Nr. 33 Dom, Querhaus, Südempore A. 14. Jh.

Beschreibung

Taufkessel, Domschatz Inv. Nr. 399;1) nach Elis und Lucanus aus der Paulskirche herrührend,2) heute auf der Südempore aufgestellt; Metall (Bronze oder Messing), gegossen, Farbfassung weitgehend verblaßt. Von rundem Querschnitt und konischer, sich leicht konkav nach unten verjüngender Form, auf vier Füßen stehend.3) Am unteren Rand unter einem doppelten Rundsteg ein hängender Palmettenfries, am oberen Rand zwischen eingekerbten Linien ein vielgestaltiger Blatt-, Ranken- und Blütenfries. Zwischen beiden Friesen in acht von fialenbekrönten Halbsäulen getragenen, krabbenbesetzten Giebelarchitekturen (Wimpergen) farbig gefaßte Szenen der Kindheit und Jugend Jesu bis zur Taufe, in den Zwickeln darüber Halbfiguren aufgemalter Engel: 1. Verkündigung an Maria, auf Spruchbändern die Bibelworte (A, B), 2. Heimsuchung Mariens und Geburt Christi, die Bildbeischriften zwischen dem Giebel und einer eingetieften Linie (C und D) und auf dem oberen Rahmen des Wochenbettes (E), 3. Verkündigung an die Hirten, im oberen Bildfeld auf Spruchbändern das paraphrasierte Bibelwort (F) und die Bildbeischrift (G), 4. Anbetung der Hl. Drei Könige, auf einem Spruchband der Antiphonanfang (H), 5. Bethlehemitischer Kindermord, auf einem Spruchband die Bildbeischrift in Anlehnung an ein Bibelwort (I), 6. Darstellung im Tempel, die Bildbeischrift in der oberen linken Ecke des Feldes zwischen eingetieften Linien zweizeilig (J) und über den Köpfen der Dargestellten (K und L), 7. Flucht nach Ägypten, auf einem Spruchband über dem Kopf Josephs das Bibelwort (M), darunter die Bildbeischrift (N), 8. Taufe Jesu, über den Köpfen der Dargestellten in einem Spruchband die Bildbeischrift (O). Die Inschriften, soweit nicht anders vermerkt, eingetieft, teilweise in Konturschrift.

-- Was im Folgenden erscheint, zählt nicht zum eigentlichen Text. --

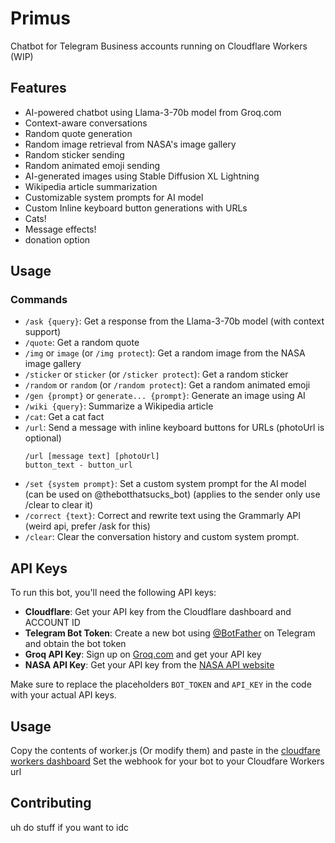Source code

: # Primus

Chatbot for Telegram Business accounts running on Cloudflare Workers (WIP)

## Features

- AI-powered chatbot using Llama-3-70b model from Groq.com
- Context-aware conversations
- Random quote generation
- Random image retrieval from NASA's image gallery
- Random sticker sending
- Random animated emoji sending
- AI-generated images using Stable Diffusion XL Lightning
- Wikipedia article summarization
- Customizable system prompts for AI model
- Custom Inline keyboard button generations with URLs
- Cats!
- Message effects!
- donation option

## Usage

### Commands

- `/ask {query}`: Get a response from the Llama-3-70b model (with context support)
- `/quote`: Get a random quote
- `/img` or `image` (or `/img protect`): Get a random image from the NASA image gallery
- `/sticker` or `sticker` (or `/sticker protect`): Get a random sticker
- `/random` or `random` (or `/random protect`): Get a random animated emoji
- `/gen {prompt}` or `generate... {prompt}`: Generate an image using AI
- `/wiki {query}`: Summarize a Wikipedia article
-  `/cat`: Get a cat fact
- `/url`: Send a message with inline keyboard buttons for URLs (photoUrl is optional)
  ```
  /url [message text] [photoUrl]
  button_text - button_url
  ```
- `/set {system prompt}`: Set a custom system prompt for the AI model (can be used on @thebotthatsucks_bot) (applies to the sender only use /clear to clear it)
- `/correct {text}`: Correct and rewrite text using the Grammarly API (weird api, prefer /ask for this)
- `/clear`: Clear the conversation history and custom system prompt.

## API Keys

To run this bot, you'll need the following API keys:

- **Cloudflare**: Get your API key from the Cloudflare dashboard and ACCOUNT ID
- **Telegram Bot Token**: Create a new bot using [@BotFather](https://t.me/BotFather) on Telegram and obtain the bot token
- **Groq API Key**: Sign up on [Groq.com](https://www.groq.com/) and get your API key
- **NASA API Key**: Get your API key from the [NASA API website](https://api.nasa.gov/)

Make sure to replace the placeholders `BOT_TOKEN` and `API_KEY` in the code with your actual API keys.

## Usage
Copy the contents of worker.js (Or modify them) and paste in the [cloudfare workers dashboard](https://dash.cloudflare.com/) 
Set the webhook for your bot to your Cloudfare Workers url

## Contributing
uh do stuff if you want to idc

Maße: H. 52,4 cm, D. 77,3 cm (unregelmäßig), Bu. 0,7–1,1 cm (A, B), 0,6 cm (C, I, N, O), 0,8 cm (D), 0,4–0,5 cm (E), 0,4–0,6 cm (F), 0,5–0,7 cm (G), 0,9 cm (H), 0,5–1,1 cm (J), 0,5 cm (K, L), 0,6–0,7 cm (M).

Schriftart(en): Gotische Majuskel.

SAW Leipzig, Inschriftenkommission (Hans Fuhrmann/Marion Gronemann) [1/14]

  1. A

    AVE · / GR(ATI)A · PLENA ·4)

  2. B

    FIAT M(IH)Ia) SECVNDV(M)b) U(ER)BV(M)c) · TVU(M) ·5)

  3. C

    S//ALVT(ATI)Od) · MARIE · AD · ELIZ/ABET ·6)

  4. D

    IOSEP ·

  5. E

    PVERPERIV(M) · · · ·

  6. F

    NVNCTOe) : VOBIS : GAVD//IV(M) MAGNV(M)7)

  7. G

    PASTORES

  8. H

    TRIA · SV(N)T · MVNERAf)8)

  9. I

    ERODESg) · IRAT(VS)h)9)

  10. J

    PURI/FICACIO

  11. K

    · IH(ESV)Si) ·

  12. L

    SIMEON

  13. M

    DESCENDE · I(N) · EGYPTV(M)10)

  14. N

    IOSEP

  15. O

    BAPTISMV(M) ·

Übersetzung:

A: Gegrüßet seist du, voll der Gnade. B: Mir geschehe nach deinem Wort. C: Besuch Mariens bei Elisabeth. E: Kindbett. F: Ich verkünde euch große Freude. G: Die Hirten. H: Der Geschenke sind drei. I: Der erzürnte Herodes (oder: Herodes [ist] erzürnt). J: Reinigung. M: Gehe hinab nach Ägypten. O: Taufe.

Kommentar

Die Buchstaben weisen verbreiterte Schaft-, Balken- und Bogenenden, Sporen sowie Bogenschwellungen auf. Die unzialen Formen zeigen C und E stark gerundet mit gegenläufig gebogenen Abschlußstrichen. Die Schrift ist oft in Kontur ausgearbeitet, um Schwellungen darzustellen. D kann mit und ohne eingestellten Zierstrich vorkommen, jedoch ausschließlich kapital. E kommt ausschließlich unzial mit eingestelltem Zierstrich und abgeschlossen sowie mit langen Sporen vor, der Mittelbalken ist oft verdoppelt. G zeigt im oberen Verlauf eine eckige Form, sein oberes Bogenende ist verbreitert. Das M kommt in der symmetrischen offenen unzialen Form vor. Das O hat spitzovale Form und wirkt fast mandelförmig. Kapitale und unziale Formen prägen U und V. Y weist einen durchgehend schrägen rechten Schaft auf. Als Worttrenner fungieren einfach stilisierte Sterne oder Kreise bzw. Doppelkreise.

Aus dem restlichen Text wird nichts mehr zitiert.